Warning
This software contains experimental features and is not recommended for general use. Run it at your own risk. We run this node ourselves to verify our experiments. We do not distribute binaries; you must build from source (see doc/build-*.md).
Note
This repository is a fork of Bitcoin Core maintained by the 2140 team. It is a staging ground for bigger, more intrusive ideas that we develop end-to-end before proposing them upstream to bitcoin/bitcoin. We take a move-fast-break-things approach to work through edge cases and validate ideas thoroughly.
This repository is not limited to the 2140 team; anyone is welcome to propose ideas and open pull requests here.
Bitcoin Core connects to the Bitcoin peer-to-peer network to download and fully validate blocks and transactions.

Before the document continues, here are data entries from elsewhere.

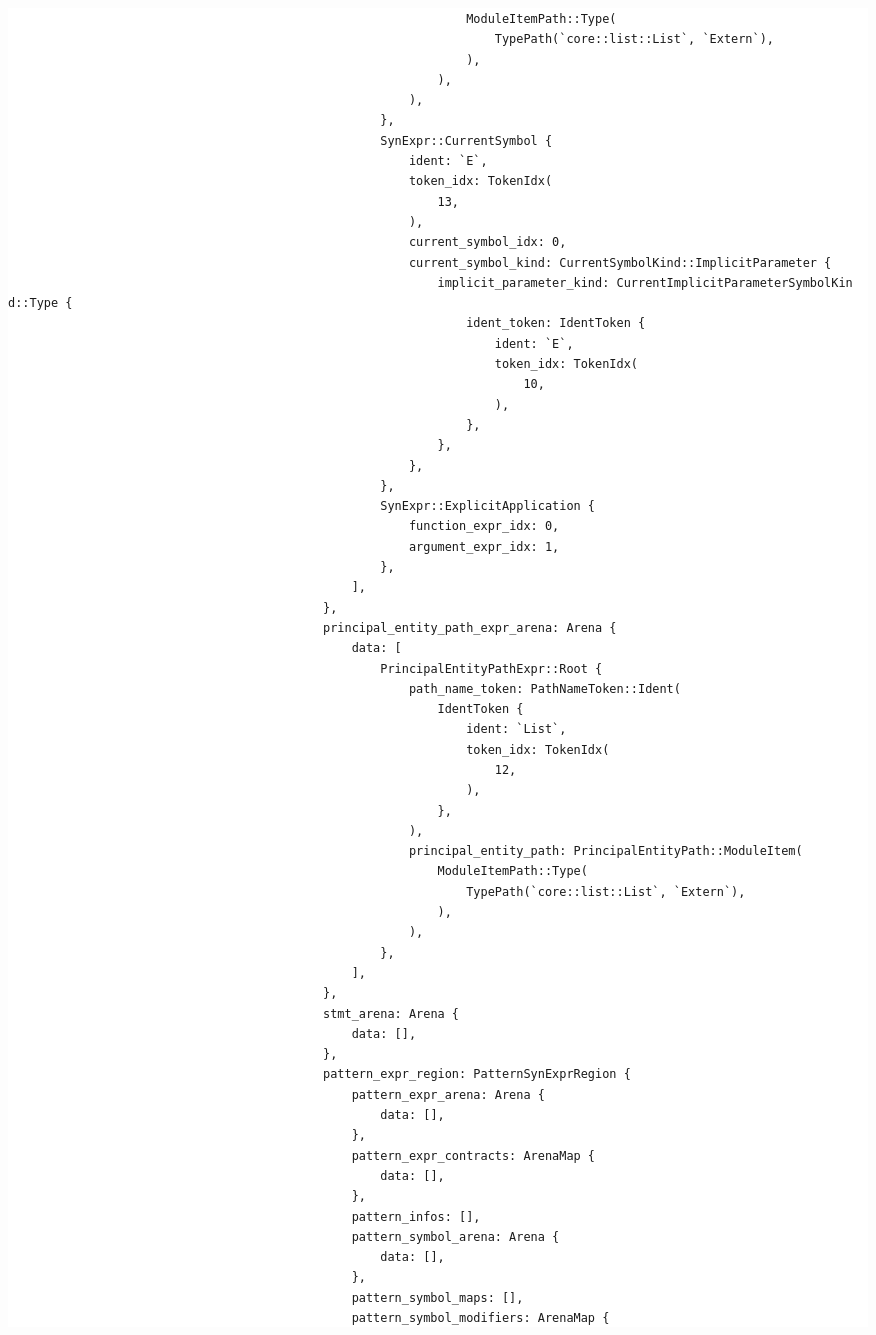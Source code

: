                                                                     ModuleItemPath::Type(
                                                                        TypePath(`core::list::List`, `Extern`),
                                                                    ),
                                                                ),
                                                            ),
                                                        },
                                                        SynExpr::CurrentSymbol {
                                                            ident: `E`,
                                                            token_idx: TokenIdx(
                                                                13,
                                                            ),
                                                            current_symbol_idx: 0,
                                                            current_symbol_kind: CurrentSymbolKind::ImplicitParameter {
                                                                implicit_parameter_kind: CurrentImplicitParameterSymbolKind::Type {
                                                                    ident_token: IdentToken {
                                                                        ident: `E`,
                                                                        token_idx: TokenIdx(
                                                                            10,
                                                                        ),
                                                                    },
                                                                },
                                                            },
                                                        },
                                                        SynExpr::ExplicitApplication {
                                                            function_expr_idx: 0,
                                                            argument_expr_idx: 1,
                                                        },
                                                    ],
                                                },
                                                principal_entity_path_expr_arena: Arena {
                                                    data: [
                                                        PrincipalEntityPathExpr::Root {
                                                            path_name_token: PathNameToken::Ident(
                                                                IdentToken {
                                                                    ident: `List`,
                                                                    token_idx: TokenIdx(
                                                                        12,
                                                                    ),
                                                                },
                                                            ),
                                                            principal_entity_path: PrincipalEntityPath::ModuleItem(
                                                                ModuleItemPath::Type(
                                                                    TypePath(`core::list::List`, `Extern`),
                                                                ),
                                                            ),
                                                        },
                                                    ],
                                                },
                                                stmt_arena: Arena {
                                                    data: [],
                                                },
                                                pattern_expr_region: PatternSynExprRegion {
                                                    pattern_expr_arena: Arena {
                                                        data: [],
                                                    },
                                                    pattern_expr_contracts: ArenaMap {
                                                        data: [],
                                                    },
                                                    pattern_infos: [],
                                                    pattern_symbol_arena: Arena {
                                                        data: [],
                                                    },
                                                    pattern_symbol_maps: [],
                                                    pattern_symbol_modifiers: ArenaMap {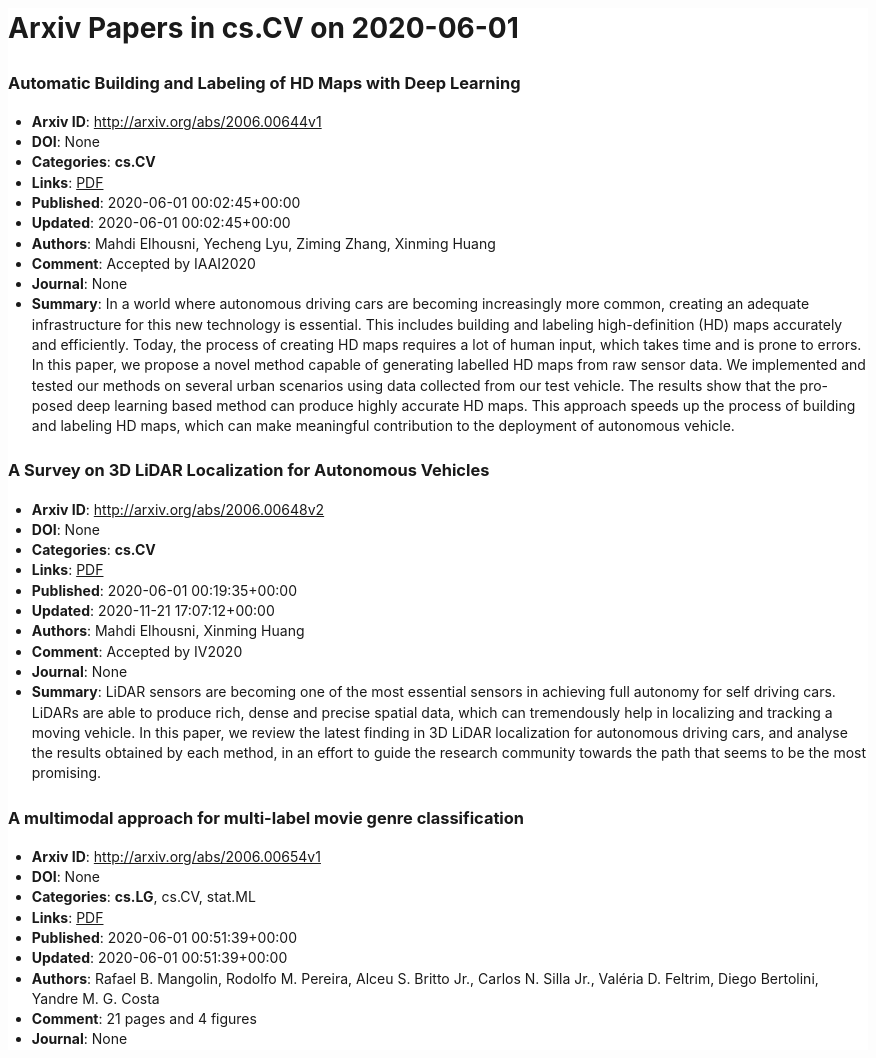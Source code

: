 # Arxiv Papers in cs.CV on 2020-06-01
### Automatic Building and Labeling of HD Maps with Deep Learning
- **Arxiv ID**: http://arxiv.org/abs/2006.00644v1
- **DOI**: None
- **Categories**: **cs.CV**
- **Links**: [PDF](http://arxiv.org/pdf/2006.00644v1)
- **Published**: 2020-06-01 00:02:45+00:00
- **Updated**: 2020-06-01 00:02:45+00:00
- **Authors**: Mahdi Elhousni, Yecheng Lyu, Ziming Zhang, Xinming Huang
- **Comment**: Accepted by IAAI2020
- **Journal**: None
- **Summary**: In a world where autonomous driving cars are becoming increasingly more common, creating an adequate infrastructure for this new technology is essential. This includes building and labeling high-definition (HD) maps accurately and efficiently. Today, the process of creating HD maps requires a lot of human input, which takes time and is prone to errors. In this paper, we propose a novel method capable of generating labelled HD maps from raw sensor data. We implemented and tested our methods on several urban scenarios using data collected from our test vehicle. The results show that the pro-posed deep learning based method can produce highly accurate HD maps. This approach speeds up the process of building and labeling HD maps, which can make meaningful contribution to the deployment of autonomous vehicle.



### A Survey on 3D LiDAR Localization for Autonomous Vehicles
- **Arxiv ID**: http://arxiv.org/abs/2006.00648v2
- **DOI**: None
- **Categories**: **cs.CV**
- **Links**: [PDF](http://arxiv.org/pdf/2006.00648v2)
- **Published**: 2020-06-01 00:19:35+00:00
- **Updated**: 2020-11-21 17:07:12+00:00
- **Authors**: Mahdi Elhousni, Xinming Huang
- **Comment**: Accepted by IV2020
- **Journal**: None
- **Summary**: LiDAR sensors are becoming one of the most essential sensors in achieving full autonomy for self driving cars. LiDARs are able to produce rich, dense and precise spatial data, which can tremendously help in localizing and tracking a moving vehicle. In this paper, we review the latest finding in 3D LiDAR localization for autonomous driving cars, and analyse the results obtained by each method, in an effort to guide the research community towards the path that seems to be the most promising.



### A multimodal approach for multi-label movie genre classification
- **Arxiv ID**: http://arxiv.org/abs/2006.00654v1
- **DOI**: None
- **Categories**: **cs.LG**, cs.CV, stat.ML
- **Links**: [PDF](http://arxiv.org/pdf/2006.00654v1)
- **Published**: 2020-06-01 00:51:39+00:00
- **Updated**: 2020-06-01 00:51:39+00:00
- **Authors**: Rafael B. Mangolin, Rodolfo M. Pereira, Alceu S. Britto Jr., Carlos N. Silla Jr., Valéria D. Feltrim, Diego Bertolini, Yandre M. G. Costa
- **Comment**: 21 pages and 4 figures
- **Journal**: None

Further information about Bitcoin Core is available in the doc folder.
Bitcoin Core is released under the terms of the MIT license. See COPYING for more information or see https://opensource.org/license/MIT.
The master branch is regularly built (see doc/build-*.md for instructions) and tested, but it is not guaranteed to be completely stable.
The contribution workflow is described in CONTRIBUTING.md and useful hints for developers can be found in doc/developer-notes.md.
Testing and code review is important; please help out by testing other people's pull requests. This is experimental software; changes may be unstable or incomplete.
Developers are strongly encouraged to write unit tests for new code, and to
submit new unit tests for old code. Unit tests can be compiled and run
(assuming they weren't disabled during the generation of the build system) with: ctest. Further details on running
and extending unit tests can be found in /src/test/README.md.
The CI (Continuous Integration) systems make sure that every pull request is tested on Linux and macOS. The CI must pass on all commits before merge to avoid unrelated CI failures on new pull requests.
Changes should be tested by somebody other than the developer who wrote the code. This is especially important for large or high-risk changes. It is useful to add a test plan to the pull request description if testing the changes is not straightforward.